The behavioral responses exerted by spinal administration of the opioid-neurotensin hybrid peptide, PK23, were studied in adult male rats. The antinociceptive effect upon exposure to a thermal stimulus, as well as tolerance development, was assessed in an acute pain model. The PK23 chimera at a dose of 10 nmol/rat produced a potent pain-relieving effect, especially after its intrathecal administration. Compared with intrathecal morphine, this novel compound was found to possess a favourable side effect profile characterized by a reduced scratch reflex, delayed development of analgesic tolerance or an absence of motor impairments when given in the same manner, though some animals died following barrel rotation as a result of its i.c.v. administration (in particular at doses higher than 10 nmol/rat). Nonetheless, these results suggest the potential use of hybrid compounds encompassing both opioid and neurotensin structural fragments in pain management. This highlights the enormous potential of synthetic neurotensin analogues as promising future analgesics.

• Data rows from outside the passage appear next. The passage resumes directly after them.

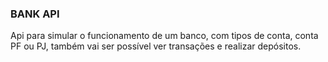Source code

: ### BANK API
Api para simular o funcionamento de um banco, com tipos de conta, conta PF ou PJ, também vai ser possível ver transações e realizar depósitos.
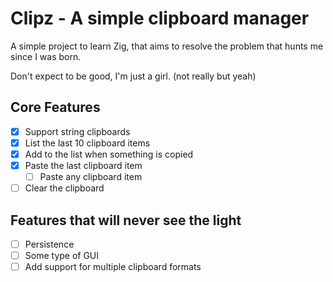 # Clipz - A simple clipboard manager

A simple project to learn Zig, that aims to resolve the problem that hunts me since I was born.

Don't expect to be good, I'm just a girl. (not really but yeah)

## Core Features
- [x] Support string clipboards
- [x] List the last 10 clipboard items
- [x] Add to the list when something is copied
- [x] Paste the last clipboard item
	- [ ] Paste any clipboard item
- [ ] Clear the clipboard

## Features that will never see the light
- [ ] Persistence
- [ ] Some type of GUI
- [ ] Add support for multiple clipboard formats
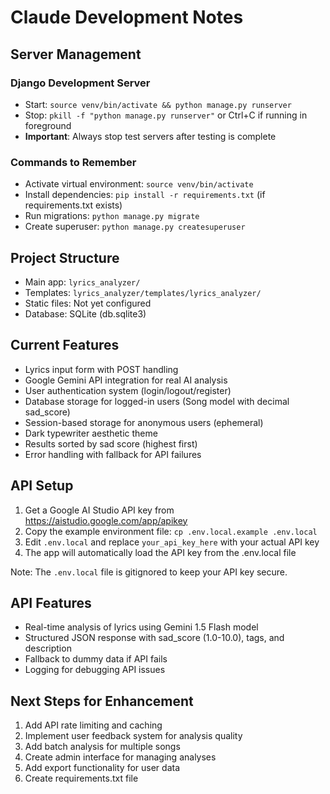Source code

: # Claude Development Notes

## Server Management

### Django Development Server
- Start: `source venv/bin/activate && python manage.py runserver`
- Stop: `pkill -f "python manage.py runserver"` or Ctrl+C if running in foreground
- **Important**: Always stop test servers after testing is complete

### Commands to Remember
- Activate virtual environment: `source venv/bin/activate`
- Install dependencies: `pip install -r requirements.txt` (if requirements.txt exists)
- Run migrations: `python manage.py migrate`
- Create superuser: `python manage.py createsuperuser`

## Project Structure
- Main app: `lyrics_analyzer/`
- Templates: `lyrics_analyzer/templates/lyrics_analyzer/`
- Static files: Not yet configured
- Database: SQLite (db.sqlite3)

## Current Features
- Lyrics input form with POST handling
- Google Gemini API integration for real AI analysis
- User authentication system (login/logout/register)
- Database storage for logged-in users (Song model with decimal sad_score)
- Session-based storage for anonymous users (ephemeral)
- Dark typewriter aesthetic theme
- Results sorted by sad score (highest first)
- Error handling with fallback for API failures

## API Setup
1. Get a Google AI Studio API key from https://aistudio.google.com/app/apikey
2. Copy the example environment file: `cp .env.local.example .env.local`
3. Edit `.env.local` and replace `your_api_key_here` with your actual API key
4. The app will automatically load the API key from the .env.local file

Note: The `.env.local` file is gitignored to keep your API key secure.

## API Features
- Real-time analysis of lyrics using Gemini 1.5 Flash model
- Structured JSON response with sad_score (1.0-10.0), tags, and description
- Fallback to dummy data if API fails
- Logging for debugging API issues

## Next Steps for Enhancement
1. Add API rate limiting and caching
2. Implement user feedback system for analysis quality
3. Add batch analysis for multiple songs
4. Create admin interface for managing analyses
5. Add export functionality for user data
6. Create requirements.txt file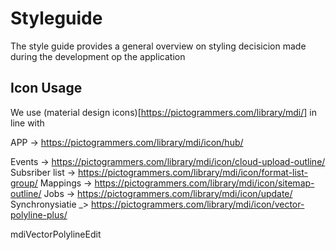 # Styleguide
The style guide provides a general overview on styling decisicion made during the development op the application 


## Icon Usage
We use (material design icons)[https://pictogrammers.com/library/mdi/] in line with 


APP -> https://pictogrammers.com/library/mdi/icon/hub/


Events -> https://pictogrammers.com/library/mdi/icon/cloud-upload-outline/
Subsriber list -> https://pictogrammers.com/library/mdi/icon/format-list-group/ 
Mappings -> https://pictogrammers.com/library/mdi/icon/sitemap-outline/
Jobs -> https://pictogrammers.com/library/mdi/icon/update/
Synchronysiatie _> https://pictogrammers.com/library/mdi/icon/vector-polyline-plus/

mdiVectorPolylineEdit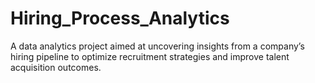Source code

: # Hiring_Process_Analytics
A data analytics project aimed at uncovering insights from a company’s hiring pipeline to optimize recruitment strategies and improve talent acquisition outcomes.
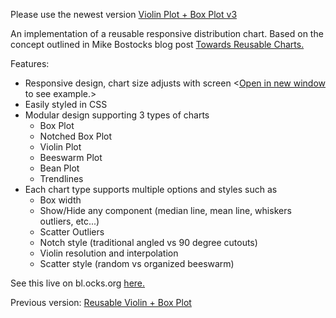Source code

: Please use the newest version [Violin Plot + Box Plot v3](http://bl.ocks.org/asielen/92929960988a8935d907e39e60ea8417)

An implementation of a reusable responsive distribution chart. Based on the concept outlined in Mike Bostocks blog post [Towards Reusable Charts.](http://bost.ocks.org/mike/chart/)


Features:

* Responsive design, chart size adjusts with screen <[Open in new window](http://bl.ocks.org/asielen/raw/1a5e8d77ae8feb464167/) to see example.>
* Easily styled in CSS
* Modular design supporting 3 types of charts
  * Box Plot
  * Notched Box Plot
  * Violin Plot
  * Beeswarm Plot
  * Bean Plot
  * Trendlines
* Each chart type supports multiple options and styles such as
  * Box width
  * Show/Hide any component (median line, mean line, whiskers outliers, etc...)
  * Scatter Outliers
  * Notch style (traditional angled vs 90 degree cutouts)
  * Violin resolution and interpolation
  * Scatter style (random vs organized beeswarm)

See this live on bl.ocks.org [here.](http://bl.ocks.org/asielen/1a5e8d77ae8feb464167)


Previous version: [Reusable Violin + Box Plot](http://bl.ocks.org/asielen/d15a4f16fa618273e10f)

在成年雄性大鼠中研究了脊髓施用阿片类药物-神经降压素杂合肽PK23所产生的行为反应。在急性疼痛模型中评估了暴露于热刺激后的抗伤害感受作用以及耐受性的发展。剂量为10 nmol /大鼠的PK23嵌合体可产生有效的止痛作用，尤其是在鞘内给药后。与鞘内吗啡相比，发现这种新型化合物具有良好的副作用，其特征在于以相同的方式给药时，划痕反射减少，镇痛耐受性延迟发展或无运动障碍，尽管有些动物在旋转时因旋转而死亡。 icv给药的结果（尤其是剂量高于10 nmol /大鼠）。尽管如此，这些结果表明，包含阿片样物质和神经降压素结构片段的杂合化合物在疼痛治疗中的潜在用途。这突出了合成神经降压素类似物作为有希望的未来镇痛药的巨大潜力。